Extended Data Fig. 4:

SmrB cleavage, tmRNA tagging, and ribosome collisions. a, The results of 5’-RACE showing the 5’-ends of downstream fragments in reads per million on the EP* reporter. The first nt in the A site codon in the stall motif is designated as zero. b, The results of 3’-RACE showing the 3’-ends of upstream fragments. c, tmRNA tagging sites on the EP* reporter in the wild-type and ΔsmrB strains, corresponding to the residue immediately preceding the tmRNA tag in peptide sequences detected by targeted LC-MS-MS. The relative spectrum count is normalized by the count at the EP* stall site (red) where tmRNA tagging was expected to occur in both the wild-type and ΔsmrB strains. The spectrum count corresponds to the mean and the standard deviation of three replicates.

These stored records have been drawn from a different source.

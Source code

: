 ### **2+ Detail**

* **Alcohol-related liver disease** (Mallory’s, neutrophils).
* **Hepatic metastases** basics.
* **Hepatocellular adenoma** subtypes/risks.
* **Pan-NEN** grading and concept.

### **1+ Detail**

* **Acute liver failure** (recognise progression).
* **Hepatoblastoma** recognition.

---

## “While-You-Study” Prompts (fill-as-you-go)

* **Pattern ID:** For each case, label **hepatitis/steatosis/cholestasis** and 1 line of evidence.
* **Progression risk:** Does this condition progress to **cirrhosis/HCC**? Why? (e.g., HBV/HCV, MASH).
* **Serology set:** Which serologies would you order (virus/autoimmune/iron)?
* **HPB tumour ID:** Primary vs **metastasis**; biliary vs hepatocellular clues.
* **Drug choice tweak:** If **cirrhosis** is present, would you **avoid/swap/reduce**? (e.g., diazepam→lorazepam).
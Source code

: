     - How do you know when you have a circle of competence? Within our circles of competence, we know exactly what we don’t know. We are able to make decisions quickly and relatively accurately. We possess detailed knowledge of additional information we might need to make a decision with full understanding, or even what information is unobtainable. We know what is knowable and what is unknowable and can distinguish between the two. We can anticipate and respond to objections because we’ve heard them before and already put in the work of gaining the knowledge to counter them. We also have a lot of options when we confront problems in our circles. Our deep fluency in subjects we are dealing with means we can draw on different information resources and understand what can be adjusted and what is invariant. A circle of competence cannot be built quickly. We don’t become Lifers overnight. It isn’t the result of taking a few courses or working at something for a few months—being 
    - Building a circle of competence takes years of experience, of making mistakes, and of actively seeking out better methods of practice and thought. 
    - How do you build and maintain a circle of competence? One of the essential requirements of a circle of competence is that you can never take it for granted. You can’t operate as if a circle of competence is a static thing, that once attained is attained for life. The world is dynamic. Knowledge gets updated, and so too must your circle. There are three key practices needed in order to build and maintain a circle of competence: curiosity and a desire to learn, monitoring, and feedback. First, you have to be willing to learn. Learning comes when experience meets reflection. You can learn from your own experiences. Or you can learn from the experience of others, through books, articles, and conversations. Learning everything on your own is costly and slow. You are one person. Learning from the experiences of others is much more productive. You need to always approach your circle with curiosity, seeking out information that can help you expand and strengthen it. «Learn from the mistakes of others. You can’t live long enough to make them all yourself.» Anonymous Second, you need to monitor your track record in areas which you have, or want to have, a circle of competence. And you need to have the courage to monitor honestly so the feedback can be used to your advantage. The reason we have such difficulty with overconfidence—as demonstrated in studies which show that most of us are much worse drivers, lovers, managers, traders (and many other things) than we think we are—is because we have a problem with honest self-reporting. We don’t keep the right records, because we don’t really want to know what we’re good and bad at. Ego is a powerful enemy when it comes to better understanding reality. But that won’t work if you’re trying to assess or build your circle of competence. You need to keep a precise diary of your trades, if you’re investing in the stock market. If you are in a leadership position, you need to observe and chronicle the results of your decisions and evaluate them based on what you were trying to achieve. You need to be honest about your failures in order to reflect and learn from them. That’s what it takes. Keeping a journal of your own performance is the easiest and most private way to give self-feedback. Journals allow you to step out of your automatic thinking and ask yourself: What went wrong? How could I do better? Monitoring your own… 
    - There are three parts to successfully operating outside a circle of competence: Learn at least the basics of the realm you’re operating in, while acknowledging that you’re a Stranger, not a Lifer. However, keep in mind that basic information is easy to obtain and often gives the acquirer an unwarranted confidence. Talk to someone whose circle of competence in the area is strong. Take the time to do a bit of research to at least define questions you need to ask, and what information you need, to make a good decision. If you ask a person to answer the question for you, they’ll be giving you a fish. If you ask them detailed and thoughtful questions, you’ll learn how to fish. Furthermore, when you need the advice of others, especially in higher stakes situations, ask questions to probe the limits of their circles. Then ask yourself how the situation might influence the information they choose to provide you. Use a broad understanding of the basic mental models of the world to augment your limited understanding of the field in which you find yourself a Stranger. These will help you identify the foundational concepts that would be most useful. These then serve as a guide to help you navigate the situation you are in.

The arrow indicates the SmrB cleavage site demonstrated by 5’-RACE. d, 5’-RACE data on the Short SecM reporter reveal the SmrB cleavage sites as in Fig. 2b, zoomed in to show smaller peaks upstream. e, The distribution of FLAG-SmrB in cells treated with 5, 50, or 500 μg/mL erythromycin (ERY) was determined by fractionation over a sucrose gradient and detected with an anti-FLAG antibody.